私が彼を見上げると、色の違う瞳が私を見つめ返す。
どちらからともなく唇が重なると、私の紅が彼の唇にも移ってしまって。
赤くなった彼の唇に形容しがたい色気のようなものを感じてしまう。

彼の胸に額を寄せながら、こんな素敵な人の恋人でいられることの喜びをかみしめていた、次の瞬間。




「じゃあ、始めようか」
「え?」


唐突なその言葉の意味が理解できずにいた、私の視界がぐるりと回った。

気づけば、視界を埋め尽くしているのは優しい瞳で微笑む征十郎の姿。
そしてその背後に見えるのは天井。
近くに感じる畳の匂い。

状況が理解できない。


「背中は痛くないかい?」
「え、あ、はい」

ぽかんとして間抜けな返事をする私の胴回りを彼の手が這う。
無意識に目で追うと、彼の手がせっかく綺麗に結ばれた帯をほどいているところで、驚いて私はその手を掴んだ。


「え、何してるの征十郎……!」
「何って、帯をほどいているんだよ。
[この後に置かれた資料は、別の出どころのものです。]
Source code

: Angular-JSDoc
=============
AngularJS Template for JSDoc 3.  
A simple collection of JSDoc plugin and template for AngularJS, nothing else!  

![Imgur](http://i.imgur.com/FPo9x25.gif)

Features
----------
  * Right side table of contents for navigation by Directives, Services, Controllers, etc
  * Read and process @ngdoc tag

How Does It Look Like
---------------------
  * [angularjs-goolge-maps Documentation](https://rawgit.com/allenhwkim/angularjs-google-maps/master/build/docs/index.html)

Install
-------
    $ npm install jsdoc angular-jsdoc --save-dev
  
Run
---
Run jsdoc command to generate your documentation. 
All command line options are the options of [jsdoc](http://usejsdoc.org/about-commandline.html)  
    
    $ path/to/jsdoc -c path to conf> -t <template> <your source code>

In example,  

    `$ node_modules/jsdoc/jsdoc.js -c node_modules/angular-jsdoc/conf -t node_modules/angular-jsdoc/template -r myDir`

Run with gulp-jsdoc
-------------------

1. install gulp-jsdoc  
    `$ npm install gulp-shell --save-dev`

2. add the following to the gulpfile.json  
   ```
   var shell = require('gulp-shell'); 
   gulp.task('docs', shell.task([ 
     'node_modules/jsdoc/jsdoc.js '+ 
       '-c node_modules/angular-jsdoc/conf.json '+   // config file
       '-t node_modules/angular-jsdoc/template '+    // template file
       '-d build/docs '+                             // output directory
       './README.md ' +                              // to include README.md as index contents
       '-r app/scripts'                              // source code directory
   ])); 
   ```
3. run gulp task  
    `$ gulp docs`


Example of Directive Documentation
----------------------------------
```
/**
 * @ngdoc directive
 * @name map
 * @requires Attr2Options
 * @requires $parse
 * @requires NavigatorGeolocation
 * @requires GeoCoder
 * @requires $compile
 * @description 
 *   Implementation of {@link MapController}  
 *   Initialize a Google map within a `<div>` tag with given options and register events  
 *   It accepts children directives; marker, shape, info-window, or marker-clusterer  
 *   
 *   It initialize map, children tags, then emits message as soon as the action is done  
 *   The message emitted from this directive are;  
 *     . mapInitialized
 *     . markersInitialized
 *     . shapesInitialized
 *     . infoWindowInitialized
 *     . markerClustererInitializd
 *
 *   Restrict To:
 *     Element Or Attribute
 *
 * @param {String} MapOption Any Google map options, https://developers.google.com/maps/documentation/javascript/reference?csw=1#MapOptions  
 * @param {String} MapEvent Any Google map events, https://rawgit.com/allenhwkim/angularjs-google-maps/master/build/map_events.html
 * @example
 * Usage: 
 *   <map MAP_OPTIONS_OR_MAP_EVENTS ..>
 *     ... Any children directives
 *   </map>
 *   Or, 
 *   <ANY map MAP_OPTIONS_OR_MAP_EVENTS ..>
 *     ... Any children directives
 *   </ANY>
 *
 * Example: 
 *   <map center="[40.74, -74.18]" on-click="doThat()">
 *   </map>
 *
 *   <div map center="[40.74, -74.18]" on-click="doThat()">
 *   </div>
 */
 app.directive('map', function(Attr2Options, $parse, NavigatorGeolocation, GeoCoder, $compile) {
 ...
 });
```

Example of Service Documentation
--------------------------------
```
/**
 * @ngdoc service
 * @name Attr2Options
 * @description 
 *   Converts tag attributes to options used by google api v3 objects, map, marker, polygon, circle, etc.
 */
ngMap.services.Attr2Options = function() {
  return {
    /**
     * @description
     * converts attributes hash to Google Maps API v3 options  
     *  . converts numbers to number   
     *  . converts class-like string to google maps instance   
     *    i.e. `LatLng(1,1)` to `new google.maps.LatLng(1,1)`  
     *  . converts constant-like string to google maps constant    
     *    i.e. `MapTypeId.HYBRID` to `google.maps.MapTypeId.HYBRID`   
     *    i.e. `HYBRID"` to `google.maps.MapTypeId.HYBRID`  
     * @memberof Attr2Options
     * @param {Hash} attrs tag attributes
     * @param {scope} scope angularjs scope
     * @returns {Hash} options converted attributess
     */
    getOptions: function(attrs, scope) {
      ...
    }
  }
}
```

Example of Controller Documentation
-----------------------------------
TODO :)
帯を結んだままだとお前は寝転がれなかっただろう」
「寝転がる必要ないじゃない……! ちょっ、ほどかないで……!」
「この状況で分からないのか? それとも、帯は結んだままの方が好みか? 僕はそれでも構わないけれど」
「何の話をしてるの!? あっ、ちょっと……!」


戸惑う私の様子を見て、征十郎はフッと微笑んだ。
嫌な予感しかない。
私は身を強張らせる。


「まさか、僕がただ何の意味もなくお前を着飾らせたとでも?」
「え…………」
「男が女を着飾らせるのには別の意味があると言うだろう」


赤く色づいた征十郎の唇が弧を描く。
不思議な色気を放つその唇がゆっくりと開かれて。



「男が女を着飾らせるのは、脱がせるためなんだよ。覚えておくといい」



征十郎が私の足を割って間に身体を滑り込ませた。
必死に抵抗するも、それをものともしない彼はぺろりと唇を舐めて自分の紅を拭いながら言う。



「さぁ、姫はじめをしようか」


有無を言わさぬその口調に、私の背中に嫌な汗が伝った。